*** Supplied material
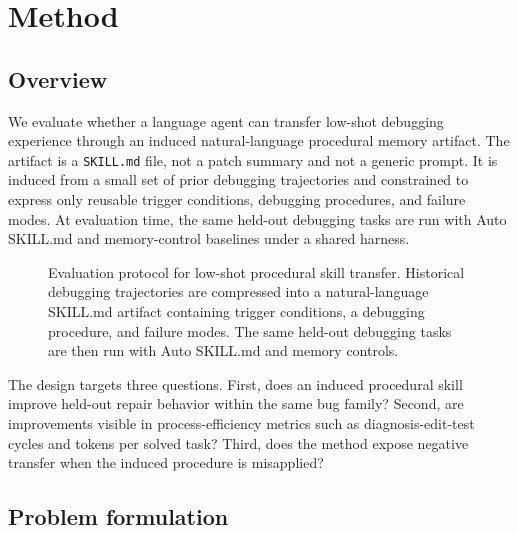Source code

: \section{Method}
\label{sec:method}

\subsection{Overview}
\label{sec:method_overview}

We evaluate whether a language agent can transfer low-shot debugging experience through an induced natural-language procedural memory artifact. The artifact is a \texttt{SKILL.md} file, not a patch summary and not a generic prompt. It is induced from a small set of prior debugging trajectories and constrained to express only reusable trigger conditions, debugging procedures, and failure modes. At evaluation time, the same held-out debugging tasks are run with Auto SKILL.md and memory-control baselines under a shared harness.

\begin{figure}[t]
\centering

\caption{Evaluation protocol for low-shot procedural skill transfer. Historical debugging trajectories are compressed into a natural-language SKILL.md artifact containing trigger conditions, a debugging procedure, and failure modes. The same held-out debugging tasks are then run with Auto SKILL.md and memory controls.}
\label{fig:evaluation_protocol}
\end{figure}

The design targets three questions. First, does an induced procedural skill improve held-out repair behavior within the same bug family? Second, are improvements visible in process-efficiency metrics such as diagnosis-edit-test cycles and tokens per solved task? Third, does the method expose negative transfer when the induced procedure is misapplied?

\subsection{Problem formulation}
\label{sec:method_problem}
******
Task to complete: Note how many lines in the listing above hold the string "label", then give only that figure.

Finished task: 4